The DOC filed a motion for summary judgment alleging that it was entitled to summary judgment on the ground that Kinder’s petition was not filed within the one-year statute of limitation contained in § 516.145. The circuit court sustained DOC’s motion for summary judgment. Kinder appeals the judgment of the circuit court.

Standard of Review

Summary judgment is proper where the moving party has demonstrated, on the basis of facts as to which there is no genuine dispute, a right to judgment as a matter of law. ITT Commercial Fin. Corp. v. Mid-Am. Marine Supply Corp., 854 S.W.2d 371, 376 (Mo. banc 1993). The propriety of summary judgment is purely an issue of law which we review de novo. Id. The judgment will be affirmed by this court if it is sustainable as a matter of law under any theory. Judy v. Arkansas Log Homes, Inc., 923 S.W.2d 409, 414 (Mo.App. 1996).

For purposes of summary judgment, a “defending party” is one against whom recovery is sought. ITT, 854 S.W.2d at 380. Thus, in the case at bar, DOC is the defending party. “[A] ‘defending party’ may establish a right to judgment by showing ... that there is no genuine dispute as to the existence of each of the facts necessary to support the mov-ant’s properly pleaded affirmative defense.” Id. at 381. The judgment here was based on the legal determination of the applicability of the one-year statute of limitation, making this review only of a question of law.

I.

Kinder argues in her first point that the circuit court erred in granting the DOC’s motion for summary judgment because the applicable statute of limitation is five years as indicated in § 516.120(4), *372 which governs personal injury actions, rather than the one-year statute of limitation contained in § 516.145.

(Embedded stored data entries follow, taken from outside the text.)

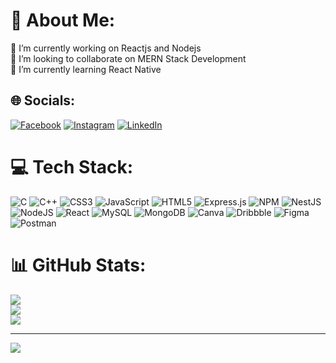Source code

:# 💫 About Me:
🔭 I’m currently working on Reactjs and Nodejs<br>👯 I’m looking to collaborate on MERN Stack Development<br>🌱 I’m currently learning React Native


## 🌐 Socials:
[![Facebook](https://img.shields.io/badge/Facebook-%231877F2.svg?logo=Facebook&logoColor=white)](https://facebook.com/tushar.pathania.921) [![Instagram](https://img.shields.io/badge/Instagram-%23E4405F.svg?logo=Instagram&logoColor=white)](https://instagram.com/_tushar.pathania_) [![LinkedIn](https://img.shields.io/badge/LinkedIn-%230077B5.svg?logo=linkedin&logoColor=white)](https://linkedin.com/in/tushar-kumar-627971240) 

# 💻 Tech Stack:
![C](https://img.shields.io/badge/c-%2300599C.svg?style=for-the-badge&logo=c&logoColor=white) ![C++](https://img.shields.io/badge/c++-%2300599C.svg?style=for-the-badge&logo=c%2B%2B&logoColor=white) ![CSS3](https://img.shields.io/badge/css3-%231572B6.svg?style=for-the-badge&logo=css3&logoColor=white) ![JavaScript](https://img.shields.io/badge/javascript-%23323330.svg?style=for-the-badge&logo=javascript&logoColor=%23F7DF1E) ![HTML5](https://img.shields.io/badge/html5-%23E34F26.svg?style=for-the-badge&logo=html5&logoColor=white) ![Express.js](https://img.shields.io/badge/express.js-%23404d59.svg?style=for-the-badge&logo=express&logoColor=%2361DAFB) ![NPM](https://img.shields.io/badge/NPM-%23000000.svg?style=for-the-badge&logo=npm&logoColor=white) ![NestJS](https://img.shields.io/badge/nestjs-%23E0234E.svg?style=for-the-badge&logo=nestjs&logoColor=white) ![NodeJS](https://img.shields.io/badge/node.js-6DA55F?style=for-the-badge&logo=node.js&logoColor=white) ![React](https://img.shields.io/badge/react-%2320232a.svg?style=for-the-badge&logo=react&logoColor=%2361DAFB) ![MySQL](https://img.shields.io/badge/mysql-%2300f.svg?style=for-the-badge&logo=mysql&logoColor=white) ![MongoDB](https://img.shields.io/badge/MongoDB-%234ea94b.svg?style=for-the-badge&logo=mongodb&logoColor=white) ![Canva](https://img.shields.io/badge/Canva-%2300C4CC.svg?style=for-the-badge&logo=Canva&logoColor=white) ![Dribbble](https://img.shields.io/badge/Dribbble-EA4C89?style=for-the-badge&logo=dribbble&logoColor=white) 	![Figma](https://img.shields.io/badge/figma-%23F24E1E.svg?style=for-the-badge&logo=figma&logoColor=white) ![Postman](https://img.shields.io/badge/Postman-FF6C37?style=for-the-badge&logo=postman&logoColor=white)
# 📊 GitHub Stats:
![](https://github-readme-stats.vercel.app/api?username=tusharkumar07&theme=dark&hide_border=false&include_all_commits=true&count_private=true)<br/>
![](https://github-readme-streak-stats.herokuapp.com/?user=tusharkumar07&theme=dark&hide_border=false)<br/>
![](https://github-readme-stats.vercel.app/api/top-langs/?username=tusharkumar07&theme=dark&hide_border=false&include_all_commits=true&count_private=true&layout=compact)

---
[![](https://visitcount.itsvg.in/api?id=tusharkumar07&icon=0&color=0)](https://visitcount.itsvg.in)

<!-- Proudly created with GPRM ( https://gprm.itsvg.in ) -->
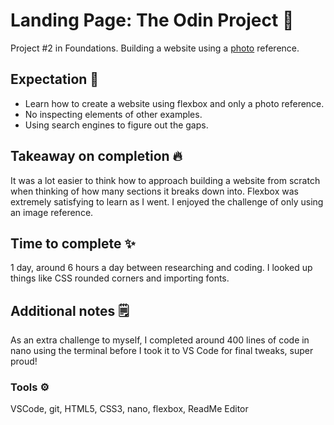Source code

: 
# Landing Page: The Odin Project 📝  
Project #2 in Foundations. Building a website using a [photo](https://cdn.statically.io/gh/TheOdinProject/curriculum/main/foundations/html_css/project/odin-project.png) reference.  

## Expectation 🚀  
- Learn how to create a website using flexbox and only a photo reference. 
- No inspecting elements of other examples. 
- Using search engines to figure out the gaps.

## Takeaway on completion 🔥  
It was a lot easier to think how to approach building a website from scratch when thinking of how many sections it breaks down into. Flexbox was extremely satisfying to learn as I went.
I enjoyed the challenge of only using an image reference.

## Time to complete ✨  
1 day, around 6 hours a day between researching and coding. I looked up things like CSS rounded corners and importing fonts.

## Additional notes 🗒️
As an extra challenge to myself, I completed around 400 lines of code in nano using the terminal before I took it to VS Code for final tweaks, super proud!
 
### Tools ⚙️ 
VSCode, git, HTML5, CSS3, nano, flexbox, ReadMe Editor
 
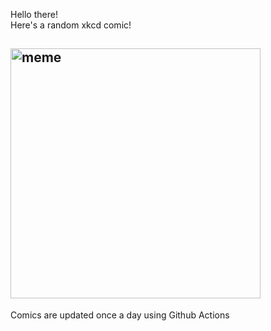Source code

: Hello there! <br>Here's a random xkcd comic!<br>
## <img src="https://imgs.xkcd.com/comics/the_familiar.png" alt="meme" width="400"/><br>
Comics are updated once a day using Github Actions
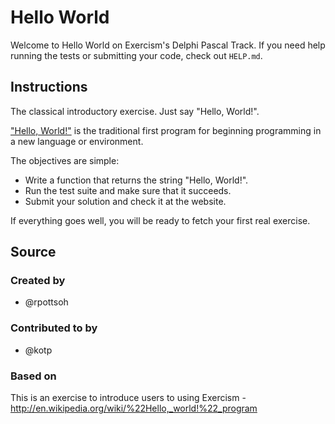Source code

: # Hello World

Welcome to Hello World on Exercism's Delphi Pascal Track.
If you need help running the tests or submitting your code, check out `HELP.md`.

## Instructions

The classical introductory exercise. Just say "Hello, World!".

["Hello, World!"](http://en.wikipedia.org/wiki/%22Hello,_world!%22_program) is
the traditional first program for beginning programming in a new language
or environment.

The objectives are simple:

- Write a function that returns the string "Hello, World!".
- Run the test suite and make sure that it succeeds.
- Submit your solution and check it at the website.

If everything goes well, you will be ready to fetch your first real exercise.

## Source

### Created by

- @rpottsoh

### Contributed to by

- @kotp

### Based on

This is an exercise to introduce users to using Exercism - http://en.wikipedia.org/wiki/%22Hello,_world!%22_program
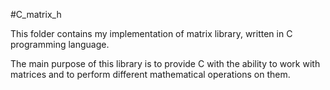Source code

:#C_matrix_h

This folder contains my implementation of
matrix library, written in C programming language.

The main purpose of this library is to provide C with
the ability to work with matrices and to perform different
mathematical operations on them.
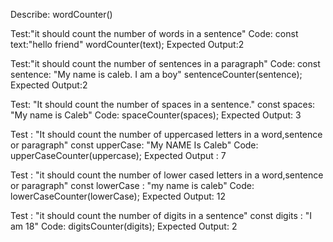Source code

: Describe: wordCounter()

Test:"it should count the number of words in a sentence"
Code:
const text:"hello friend"
wordCounter(text);
Expected Output:2


Test:"it should count the number of sentences in a paragraph"
Code:
const sentence: "My name is caleb. I am a boy"
sentenceCounter(sentence);
Expected Output:2


Test: "It should count the number of spaces in a sentence."
const spaces: "My name is Caleb"
Code: spaceCounter(spaces);
Expected Output: 3

Test : "It should count the number of uppercased letters in a word,sentence or paragraph"
const upperCase: "My NAME Is Caleb"
Code: upperCaseCounter(uppercase);
Expected Output : 7

Test : "it should count the number of lower cased letters in a word,sentence or paragraph"
const lowerCase : "my name is caleb"
Code: lowerCaseCounter(lowerCase);
Expected Output: 12

Test : "it should count the number of digits in a sentence"
const digits : "I am 18"
Code: digitsCounter(digits);
Expected Output: 2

Kinder asserts that the legislature did not intend for § 516.145 to reduce the time limit for filing lawsuits for personal injury actions resulting from negligent driving by a DOC employee. Kinder’s theory that the five-year statute of limitation for personal injuries applies is as follows: 1) In 1978 the legislature adopted § 537.600 which waived sovereign immunity for injuries resulting from negligence of public employees operating public vehicles; 2) The doctrine of official immunity shields government officials from civil liability related to their performance of discretionary duties, but does not affect their liability for ministerial duties; 3) Operating a motor vehicle in non-emergency situations, such as in the case at bar, is not a discretionary duty so, under the doctrine of official immunity it did not apply to the driver. Davis-Bey v. Missouri Department of Correction, 944 S.W.2d 294, 297-98 (Mo. App.1997); 4) Under the public duty doctrine (public employee not liable to individuals for injuries resulting from breach of duty owed general public at large), the public employee driver is not shielded from liability where the duty, as here, was to “all who might be injured by his negligent operation of the vehicle, not just the public at large.” Id. at 298 (citing Brown v. Tate, 888 S.W.2d 413, 415 (Mo.App. 1994)); 5) Therefore, enactment of § 546.145 in 1990 did nothing to reduce the time allowed to file cases involving injuries resulting from the negligent operation of a vehicle by a corrections official.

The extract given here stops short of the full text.